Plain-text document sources
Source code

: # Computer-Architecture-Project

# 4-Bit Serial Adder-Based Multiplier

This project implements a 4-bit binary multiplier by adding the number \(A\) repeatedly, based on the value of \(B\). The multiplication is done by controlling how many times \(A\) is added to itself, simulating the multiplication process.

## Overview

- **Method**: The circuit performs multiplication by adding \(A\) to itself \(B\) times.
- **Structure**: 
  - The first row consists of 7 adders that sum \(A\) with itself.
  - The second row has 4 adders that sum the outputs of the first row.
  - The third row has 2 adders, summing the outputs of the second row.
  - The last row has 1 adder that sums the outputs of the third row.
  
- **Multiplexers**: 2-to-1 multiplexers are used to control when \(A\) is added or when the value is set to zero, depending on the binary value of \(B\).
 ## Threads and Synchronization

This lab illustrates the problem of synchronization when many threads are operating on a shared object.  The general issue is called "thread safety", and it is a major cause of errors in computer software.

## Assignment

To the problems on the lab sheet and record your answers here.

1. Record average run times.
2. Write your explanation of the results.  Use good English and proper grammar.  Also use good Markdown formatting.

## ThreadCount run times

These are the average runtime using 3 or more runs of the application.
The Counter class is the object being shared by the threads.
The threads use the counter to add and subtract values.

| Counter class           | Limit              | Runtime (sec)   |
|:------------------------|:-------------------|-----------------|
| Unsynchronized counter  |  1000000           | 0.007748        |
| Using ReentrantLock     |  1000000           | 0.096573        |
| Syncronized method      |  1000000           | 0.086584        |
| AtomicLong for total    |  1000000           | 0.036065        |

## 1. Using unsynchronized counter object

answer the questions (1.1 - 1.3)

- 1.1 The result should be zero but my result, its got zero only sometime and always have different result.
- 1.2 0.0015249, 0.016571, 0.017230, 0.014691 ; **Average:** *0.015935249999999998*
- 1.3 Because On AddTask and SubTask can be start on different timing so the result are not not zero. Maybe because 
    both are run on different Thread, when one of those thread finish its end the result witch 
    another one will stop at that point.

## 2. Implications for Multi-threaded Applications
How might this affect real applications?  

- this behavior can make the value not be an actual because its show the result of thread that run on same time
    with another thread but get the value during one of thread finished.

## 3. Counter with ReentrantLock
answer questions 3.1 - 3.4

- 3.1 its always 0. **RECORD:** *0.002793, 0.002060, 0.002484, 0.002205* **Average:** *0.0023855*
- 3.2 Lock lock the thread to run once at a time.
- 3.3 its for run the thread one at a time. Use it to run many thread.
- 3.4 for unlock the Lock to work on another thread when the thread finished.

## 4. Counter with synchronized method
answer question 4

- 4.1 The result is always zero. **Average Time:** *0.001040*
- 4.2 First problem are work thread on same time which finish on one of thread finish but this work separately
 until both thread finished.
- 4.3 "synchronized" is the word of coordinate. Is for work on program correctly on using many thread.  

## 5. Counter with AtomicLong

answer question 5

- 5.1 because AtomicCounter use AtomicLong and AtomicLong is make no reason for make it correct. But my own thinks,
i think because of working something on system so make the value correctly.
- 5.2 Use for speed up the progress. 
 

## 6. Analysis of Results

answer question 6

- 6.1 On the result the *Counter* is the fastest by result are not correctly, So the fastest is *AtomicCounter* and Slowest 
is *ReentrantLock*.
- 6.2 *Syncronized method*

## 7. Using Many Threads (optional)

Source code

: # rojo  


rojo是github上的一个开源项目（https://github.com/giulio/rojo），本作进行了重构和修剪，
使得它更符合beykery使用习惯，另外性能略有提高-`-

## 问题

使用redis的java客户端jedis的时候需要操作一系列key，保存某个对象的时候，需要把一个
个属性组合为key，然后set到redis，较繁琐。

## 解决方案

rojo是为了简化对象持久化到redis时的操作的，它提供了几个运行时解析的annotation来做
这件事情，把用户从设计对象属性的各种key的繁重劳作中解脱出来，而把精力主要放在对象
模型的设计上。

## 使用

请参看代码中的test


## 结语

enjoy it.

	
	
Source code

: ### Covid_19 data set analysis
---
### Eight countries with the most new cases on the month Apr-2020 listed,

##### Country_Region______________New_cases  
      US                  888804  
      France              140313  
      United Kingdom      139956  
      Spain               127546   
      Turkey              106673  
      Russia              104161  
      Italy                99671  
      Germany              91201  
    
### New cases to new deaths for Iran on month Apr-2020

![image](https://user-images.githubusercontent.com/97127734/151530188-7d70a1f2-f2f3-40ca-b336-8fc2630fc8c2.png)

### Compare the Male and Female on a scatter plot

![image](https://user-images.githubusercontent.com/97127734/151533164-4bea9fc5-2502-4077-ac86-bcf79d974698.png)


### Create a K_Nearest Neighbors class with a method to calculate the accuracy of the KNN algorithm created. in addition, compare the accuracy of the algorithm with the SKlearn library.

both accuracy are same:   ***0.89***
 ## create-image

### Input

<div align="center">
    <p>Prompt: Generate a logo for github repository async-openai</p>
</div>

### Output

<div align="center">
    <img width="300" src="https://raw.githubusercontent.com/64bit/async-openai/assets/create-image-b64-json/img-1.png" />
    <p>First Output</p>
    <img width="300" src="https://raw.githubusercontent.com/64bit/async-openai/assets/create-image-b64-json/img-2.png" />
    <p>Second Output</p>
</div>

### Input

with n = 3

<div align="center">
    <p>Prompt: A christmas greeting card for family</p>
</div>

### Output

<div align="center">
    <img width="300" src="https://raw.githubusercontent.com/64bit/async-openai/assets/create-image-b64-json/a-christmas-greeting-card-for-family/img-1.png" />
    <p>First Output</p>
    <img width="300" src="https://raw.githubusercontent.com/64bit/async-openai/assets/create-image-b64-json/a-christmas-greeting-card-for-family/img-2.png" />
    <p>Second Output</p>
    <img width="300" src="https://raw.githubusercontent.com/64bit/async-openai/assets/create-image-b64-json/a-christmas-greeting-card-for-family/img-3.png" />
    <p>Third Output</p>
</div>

## Exercise objective
Copy verbatim the span of lines that begins with the line holding "### Create a" and ends at the last line of the records.

## Task answer
### Create a K_Nearest Neighbors class with a method to calculate the accuracy of the KNN algorithm created. in addition, compare the accuracy of the algorithm with the SKlearn library.

both accuracy are same:   ***0.89***
 ## create-image

### Input

<div align="center">
    <p>Prompt: Generate a logo for github repository async-openai</p>
</div>

### Output

<div align="center">
    <img width="300" src="https://raw.githubusercontent.com/64bit/async-openai/assets/create-image-b64-json/img-1.png" />
    <p>First Output</p>
    <img width="300" src="https://raw.githubusercontent.com/64bit/async-openai/assets/create-image-b64-json/img-2.png" />
    <p>Second Output</p>
</div>

### Input

with n = 3

<div align="center">
    <p>Prompt: A christmas greeting card for family</p>
</div>

### Output

<div align="center">
    <img width="300" src="https://raw.githubusercontent.com/64bit/async-openai/assets/create-image-b64-json/a-christmas-greeting-card-for-family/img-1.png" />
    <p>First Output</p>
    <img width="300" src="https://raw.githubusercontent.com/64bit/async-openai/assets/create-image-b64-json/a-christmas-greeting-card-for-family/img-2.png" />
    <p>Second Output</p>
    <img width="300" src="https://raw.githubusercontent.com/64bit/async-openai/assets/create-image-b64-json/a-christmas-greeting-card-for-family/img-3.png" />
    <p>Third Output</p>
</div>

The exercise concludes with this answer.